Stored data:
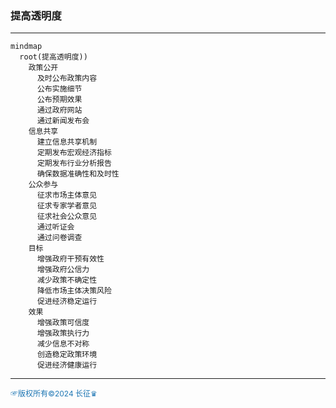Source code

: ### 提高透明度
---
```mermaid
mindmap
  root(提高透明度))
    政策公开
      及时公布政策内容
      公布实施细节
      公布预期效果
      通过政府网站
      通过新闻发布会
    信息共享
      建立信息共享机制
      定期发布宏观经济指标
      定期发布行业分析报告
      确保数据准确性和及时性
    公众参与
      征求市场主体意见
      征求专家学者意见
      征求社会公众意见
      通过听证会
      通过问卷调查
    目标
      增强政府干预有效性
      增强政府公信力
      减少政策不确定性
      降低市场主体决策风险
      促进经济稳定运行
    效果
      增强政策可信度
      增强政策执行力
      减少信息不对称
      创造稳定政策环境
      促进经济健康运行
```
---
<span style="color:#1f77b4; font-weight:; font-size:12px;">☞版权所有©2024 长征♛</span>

--

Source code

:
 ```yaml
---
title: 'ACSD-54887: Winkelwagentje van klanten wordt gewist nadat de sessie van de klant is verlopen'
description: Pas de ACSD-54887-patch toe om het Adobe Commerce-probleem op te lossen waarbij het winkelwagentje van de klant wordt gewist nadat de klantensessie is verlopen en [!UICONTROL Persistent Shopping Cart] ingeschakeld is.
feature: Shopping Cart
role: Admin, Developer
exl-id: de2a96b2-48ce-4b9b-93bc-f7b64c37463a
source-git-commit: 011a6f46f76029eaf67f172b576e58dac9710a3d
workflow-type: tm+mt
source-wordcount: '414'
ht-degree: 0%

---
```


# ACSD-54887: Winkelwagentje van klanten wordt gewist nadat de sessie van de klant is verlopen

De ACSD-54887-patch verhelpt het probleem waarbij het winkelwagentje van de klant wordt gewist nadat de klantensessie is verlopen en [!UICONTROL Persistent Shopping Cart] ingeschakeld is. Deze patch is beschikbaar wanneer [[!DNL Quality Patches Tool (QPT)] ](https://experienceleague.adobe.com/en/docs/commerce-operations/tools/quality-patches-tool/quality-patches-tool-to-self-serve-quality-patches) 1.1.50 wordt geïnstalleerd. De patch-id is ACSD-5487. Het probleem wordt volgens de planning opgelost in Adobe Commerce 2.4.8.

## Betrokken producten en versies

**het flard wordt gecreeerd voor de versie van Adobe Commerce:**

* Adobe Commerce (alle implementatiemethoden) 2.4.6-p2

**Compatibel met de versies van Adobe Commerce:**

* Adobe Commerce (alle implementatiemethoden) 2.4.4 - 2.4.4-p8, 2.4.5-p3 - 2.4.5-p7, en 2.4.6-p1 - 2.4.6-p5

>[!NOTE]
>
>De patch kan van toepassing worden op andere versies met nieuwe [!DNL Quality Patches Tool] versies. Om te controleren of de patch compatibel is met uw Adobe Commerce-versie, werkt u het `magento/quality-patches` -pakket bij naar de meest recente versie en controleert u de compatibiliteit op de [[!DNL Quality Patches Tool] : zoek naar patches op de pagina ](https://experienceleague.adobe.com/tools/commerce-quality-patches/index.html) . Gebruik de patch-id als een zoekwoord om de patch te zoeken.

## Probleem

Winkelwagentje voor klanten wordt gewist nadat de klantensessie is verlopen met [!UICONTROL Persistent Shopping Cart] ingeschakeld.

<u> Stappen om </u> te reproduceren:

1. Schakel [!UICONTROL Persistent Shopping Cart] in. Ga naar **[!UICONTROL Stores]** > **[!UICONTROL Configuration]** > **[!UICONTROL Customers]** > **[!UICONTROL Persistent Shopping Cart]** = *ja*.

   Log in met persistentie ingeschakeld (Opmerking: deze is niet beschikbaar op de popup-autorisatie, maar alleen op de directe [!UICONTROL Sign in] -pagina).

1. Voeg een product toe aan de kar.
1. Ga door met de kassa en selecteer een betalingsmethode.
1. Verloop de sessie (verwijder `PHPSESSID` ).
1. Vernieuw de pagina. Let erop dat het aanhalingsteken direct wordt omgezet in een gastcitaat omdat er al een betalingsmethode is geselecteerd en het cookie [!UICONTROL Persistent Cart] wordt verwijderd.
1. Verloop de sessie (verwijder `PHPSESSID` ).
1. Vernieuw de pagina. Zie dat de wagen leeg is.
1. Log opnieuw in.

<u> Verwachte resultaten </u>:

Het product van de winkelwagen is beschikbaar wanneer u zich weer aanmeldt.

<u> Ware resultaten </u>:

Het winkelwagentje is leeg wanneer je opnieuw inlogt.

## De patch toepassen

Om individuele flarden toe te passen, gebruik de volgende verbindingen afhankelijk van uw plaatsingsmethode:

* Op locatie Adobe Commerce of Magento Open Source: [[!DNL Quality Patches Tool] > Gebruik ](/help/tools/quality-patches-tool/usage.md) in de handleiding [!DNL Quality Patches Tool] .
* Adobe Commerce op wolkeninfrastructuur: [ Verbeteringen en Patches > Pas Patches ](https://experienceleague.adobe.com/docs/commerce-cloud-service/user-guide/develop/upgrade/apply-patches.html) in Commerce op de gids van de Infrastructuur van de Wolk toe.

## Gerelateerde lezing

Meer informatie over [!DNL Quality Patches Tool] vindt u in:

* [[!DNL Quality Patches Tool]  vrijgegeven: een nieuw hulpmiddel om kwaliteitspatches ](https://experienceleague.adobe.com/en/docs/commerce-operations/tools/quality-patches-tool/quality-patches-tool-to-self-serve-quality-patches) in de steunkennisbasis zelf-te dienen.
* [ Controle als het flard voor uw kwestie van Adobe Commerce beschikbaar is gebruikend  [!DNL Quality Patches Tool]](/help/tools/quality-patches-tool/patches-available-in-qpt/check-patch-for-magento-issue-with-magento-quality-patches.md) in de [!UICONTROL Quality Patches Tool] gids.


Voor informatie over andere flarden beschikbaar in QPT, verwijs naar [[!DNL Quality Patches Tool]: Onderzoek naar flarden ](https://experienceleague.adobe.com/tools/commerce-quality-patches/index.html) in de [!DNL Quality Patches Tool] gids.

---

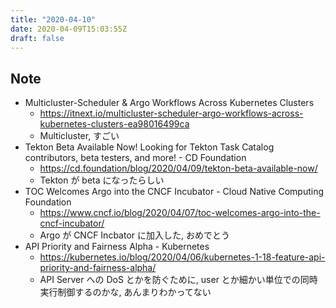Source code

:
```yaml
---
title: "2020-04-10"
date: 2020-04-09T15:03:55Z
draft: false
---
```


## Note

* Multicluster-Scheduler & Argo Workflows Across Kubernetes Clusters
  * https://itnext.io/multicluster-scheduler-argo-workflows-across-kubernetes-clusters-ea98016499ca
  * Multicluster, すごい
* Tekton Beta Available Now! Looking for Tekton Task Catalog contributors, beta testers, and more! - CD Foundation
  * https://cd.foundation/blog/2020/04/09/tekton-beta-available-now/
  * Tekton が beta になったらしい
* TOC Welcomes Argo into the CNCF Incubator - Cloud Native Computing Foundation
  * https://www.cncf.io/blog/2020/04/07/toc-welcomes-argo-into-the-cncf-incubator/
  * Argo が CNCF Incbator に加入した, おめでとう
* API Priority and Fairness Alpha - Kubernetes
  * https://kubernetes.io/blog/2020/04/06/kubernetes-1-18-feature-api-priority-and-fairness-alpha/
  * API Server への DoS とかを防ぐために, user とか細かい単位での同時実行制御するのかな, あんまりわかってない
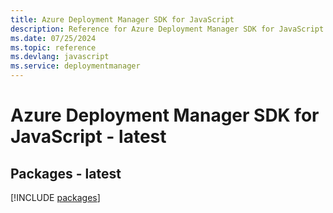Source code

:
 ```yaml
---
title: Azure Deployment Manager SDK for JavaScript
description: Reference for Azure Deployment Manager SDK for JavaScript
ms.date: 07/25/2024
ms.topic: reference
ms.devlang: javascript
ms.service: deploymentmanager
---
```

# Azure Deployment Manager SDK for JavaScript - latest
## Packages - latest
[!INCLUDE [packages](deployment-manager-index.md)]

» **Action item**
From the entries above, print the lines beginning at the one with "1. Voeg een product toe aan de kar." and stopping after the one with "steunkennisbasis zelf-te dienen.", exactly as written and with nothing else.

» **Output below**
1. Voeg een product toe aan de kar.
1. Ga door met de kassa en selecteer een betalingsmethode.
1. Verloop de sessie (verwijder `PHPSESSID` ).
1. Vernieuw de pagina. Let erop dat het aanhalingsteken direct wordt omgezet in een gastcitaat omdat er al een betalingsmethode is geselecteerd en het cookie [!UICONTROL Persistent Cart] wordt verwijderd.
1. Verloop de sessie (verwijder `PHPSESSID` ).
1. Vernieuw de pagina. Zie dat de wagen leeg is.
1. Log opnieuw in.

<u> Verwachte resultaten </u>:

Het product van de winkelwagen is beschikbaar wanneer u zich weer aanmeldt.

<u> Ware resultaten </u>:

Het winkelwagentje is leeg wanneer je opnieuw inlogt.

## De patch toepassen

Om individuele flarden toe te passen, gebruik de volgende verbindingen afhankelijk van uw plaatsingsmethode:

* Op locatie Adobe Commerce of Magento Open Source: [[!DNL Quality Patches Tool] > Gebruik ](/help/tools/quality-patches-tool/usage.md) in de handleiding [!DNL Quality Patches Tool] .
* Adobe Commerce op wolkeninfrastructuur: [ Verbeteringen en Patches > Pas Patches ](https://experienceleague.adobe.com/docs/commerce-cloud-service/user-guide/develop/upgrade/apply-patches.html) in Commerce op de gids van de Infrastructuur van de Wolk toe.

## Gerelateerde lezing

Meer informatie over [!DNL Quality Patches Tool] vindt u in:

* [[!DNL Quality Patches Tool]  vrijgegeven: een nieuw hulpmiddel om kwaliteitspatches ](https://experienceleague.adobe.com/en/docs/commerce-operations/tools/quality-patches-tool/quality-patches-tool-to-self-serve-quality-patches) in de steunkennisbasis zelf-te dienen.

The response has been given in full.